Return

Environmental change in Southeast Asia: causes and consequences

Dr. Louis Lebel

GCTE Core Project Office, CSIRO Division of Wildlife & Ecology, PO Box 84, Lyneham, ACT 2602, Australia. Tel: 61 6 242 1619. Fax: 61 6 241 2362. Email:llebel@dataserv.com.au.

Abstract of paper presented at the conference Environmental Change and Vulnerability: Lessons from Vietnam and the Indochina Region, Hanoi, Vietnam, April 4-5th 1998.


For the past couple of decades, many parts of the Southeast Asia region have undergone rapid social, economic and environmental transformations and, more recently, economic problems. Industrialisation, urbanisation and high rates of population and economic growth, together with the ongoing modifications to coastal areas and tropical rainforests, make the Southeast Asia region a "hot spot" from both sustainable development and global change perspectives.

The issue of rapid environmental change, its causes and consequences, in Southeast Asia offers a good opportunity for the Southeast Asian Regional Committee for START (SARCS) to develop an Integrated Study of the human driving forces and implications of environmental change. The thrust of the Study is "living with global change" in a sustainable way, and focussing on the close interconnection between sustainable (and unsustainable) development and global change feedbacks.

The main goal of the SARCS integrated study, therefore, is to describe, understand, integrate and predict large-scale environmental changes, the natural and socio-economic factors that drive them, and their consequences for the sustainable development and management of the humid tropical marine, coastal and terrestrial ecosystems of Southeast Asia, with the primary focus on the coastal zones and continental shelf seas. This goal encompasses the full range of processes which impact on the coastal zone, including those which occur in terrestrial ecosystems higher up the catchments. The Study's overall goal is also aimed at contributing to an understanding of the role of Southeast Asia in the Earth system.

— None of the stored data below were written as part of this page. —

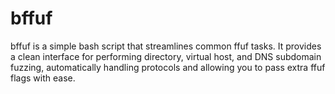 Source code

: # bffuf
bffuf is a simple bash script that streamlines common ffuf tasks. It provides a clean interface for performing directory, virtual host, and DNS subdomain fuzzing, automatically handling protocols and allowing you to pass extra ffuf flags with ease.
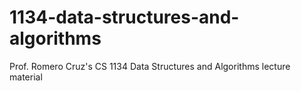 # 1134-data-structures-and-algorithms
Prof. Romero Cruz's CS 1134 Data Structures and Algorithms lecture material
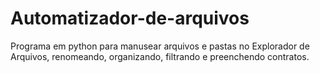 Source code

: # Automatizador-de-arquivos
Programa em python para manusear arquivos e pastas no Explorador de Arquivos, renomeando, organizando, filtrando e preenchendo contratos.
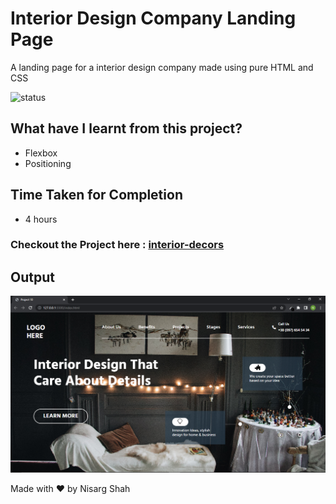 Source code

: # Interior Design Company Landing Page
A landing page for a interior design company made using pure HTML and CSS

![status](https://img.shields.io/badge/status-ongoing-green)

## What have I learnt from this project?
- Flexbox
- Positioning

## Time Taken for Completion
- 4 hours

### Checkout the Project here : [interior-decors](https://interior-decors.netlify.app/)

## Output
![output](output.png)

Made with ❤️ by Nisarg Shah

The Integrated Study will be based on a co-ordinated set of experimental, observational and modelling studies involving various ongoing and planned regional research programmes. The study through focussing on priority issues of the Southeast Asia region will contribute to the research effort of the international global change research programmes. The Science Plan aims to provide a well defined and scientifically rational overall framework for the Study so that the large number of individual, contributing studies can be designed and implemented in a co-ordinated way to provide a coherent regional understanding.

In this presentation, I will outline key features of the Science Plan, and argue that meeting the formidable policy challenges posed by large-scale environmental change will require a higher level of regional and international co-operation between the research and policy communities.